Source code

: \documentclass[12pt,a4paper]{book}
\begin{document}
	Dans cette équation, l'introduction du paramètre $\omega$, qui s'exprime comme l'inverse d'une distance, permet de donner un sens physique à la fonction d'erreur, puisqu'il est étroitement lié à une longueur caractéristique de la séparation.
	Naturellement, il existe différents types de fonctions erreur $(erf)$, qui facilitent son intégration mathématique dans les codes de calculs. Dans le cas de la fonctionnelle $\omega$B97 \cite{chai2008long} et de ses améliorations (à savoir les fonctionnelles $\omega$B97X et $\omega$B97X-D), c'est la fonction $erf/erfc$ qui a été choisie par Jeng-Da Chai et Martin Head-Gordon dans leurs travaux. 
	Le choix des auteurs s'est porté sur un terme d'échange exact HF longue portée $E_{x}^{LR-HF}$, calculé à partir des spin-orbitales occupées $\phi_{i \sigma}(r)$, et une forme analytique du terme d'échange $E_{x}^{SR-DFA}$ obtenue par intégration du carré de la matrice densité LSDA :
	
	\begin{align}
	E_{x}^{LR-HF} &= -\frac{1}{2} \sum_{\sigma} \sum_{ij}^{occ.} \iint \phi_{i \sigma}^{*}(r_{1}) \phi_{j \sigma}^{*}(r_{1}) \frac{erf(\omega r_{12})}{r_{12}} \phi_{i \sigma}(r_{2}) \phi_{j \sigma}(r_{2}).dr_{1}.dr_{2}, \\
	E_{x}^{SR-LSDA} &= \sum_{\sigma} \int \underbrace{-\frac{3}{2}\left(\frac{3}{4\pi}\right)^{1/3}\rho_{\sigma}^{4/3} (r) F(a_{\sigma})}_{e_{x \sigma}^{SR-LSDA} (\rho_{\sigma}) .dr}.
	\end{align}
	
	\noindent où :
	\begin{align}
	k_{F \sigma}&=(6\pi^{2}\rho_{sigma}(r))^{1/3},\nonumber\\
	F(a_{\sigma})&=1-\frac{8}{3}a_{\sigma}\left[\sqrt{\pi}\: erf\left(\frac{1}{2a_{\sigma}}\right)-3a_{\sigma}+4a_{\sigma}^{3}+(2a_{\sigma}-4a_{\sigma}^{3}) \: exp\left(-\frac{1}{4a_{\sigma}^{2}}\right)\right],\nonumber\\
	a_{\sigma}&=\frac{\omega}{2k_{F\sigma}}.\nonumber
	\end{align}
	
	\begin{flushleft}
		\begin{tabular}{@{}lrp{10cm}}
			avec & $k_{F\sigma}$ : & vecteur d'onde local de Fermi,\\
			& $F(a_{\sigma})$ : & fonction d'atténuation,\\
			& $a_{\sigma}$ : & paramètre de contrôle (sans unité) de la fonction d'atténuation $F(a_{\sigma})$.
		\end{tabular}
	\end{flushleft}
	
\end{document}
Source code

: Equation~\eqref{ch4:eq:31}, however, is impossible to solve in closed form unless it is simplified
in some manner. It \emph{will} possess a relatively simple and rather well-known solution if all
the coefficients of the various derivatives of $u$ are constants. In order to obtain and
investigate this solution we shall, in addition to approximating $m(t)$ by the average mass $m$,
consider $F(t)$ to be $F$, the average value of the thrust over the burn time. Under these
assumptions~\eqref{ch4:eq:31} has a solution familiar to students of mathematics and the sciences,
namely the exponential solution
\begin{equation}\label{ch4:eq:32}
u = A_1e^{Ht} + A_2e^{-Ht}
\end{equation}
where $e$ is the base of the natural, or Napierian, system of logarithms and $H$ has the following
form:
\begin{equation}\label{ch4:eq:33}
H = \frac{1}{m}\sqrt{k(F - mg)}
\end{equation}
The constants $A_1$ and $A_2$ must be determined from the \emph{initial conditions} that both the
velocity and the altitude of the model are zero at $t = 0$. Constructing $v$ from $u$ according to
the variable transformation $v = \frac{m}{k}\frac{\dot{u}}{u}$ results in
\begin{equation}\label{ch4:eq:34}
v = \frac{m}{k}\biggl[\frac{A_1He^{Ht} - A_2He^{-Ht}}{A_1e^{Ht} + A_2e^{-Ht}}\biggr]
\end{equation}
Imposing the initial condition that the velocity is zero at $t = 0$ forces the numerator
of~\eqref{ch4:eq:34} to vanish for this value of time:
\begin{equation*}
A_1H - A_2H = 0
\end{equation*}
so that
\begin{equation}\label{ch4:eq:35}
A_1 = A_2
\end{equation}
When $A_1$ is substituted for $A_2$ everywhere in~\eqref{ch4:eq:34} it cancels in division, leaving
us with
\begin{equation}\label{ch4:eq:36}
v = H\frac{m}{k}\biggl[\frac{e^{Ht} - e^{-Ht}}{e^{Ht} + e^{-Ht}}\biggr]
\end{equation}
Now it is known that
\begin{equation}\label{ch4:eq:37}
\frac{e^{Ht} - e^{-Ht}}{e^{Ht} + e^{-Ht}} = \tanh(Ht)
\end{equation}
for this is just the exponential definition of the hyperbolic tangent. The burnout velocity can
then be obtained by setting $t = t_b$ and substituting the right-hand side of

THE PROBLEM: Across the records above, in how many lines does the string "that" appear? Reply with the figure alone.

REPLY TO THE EXERCISE: 4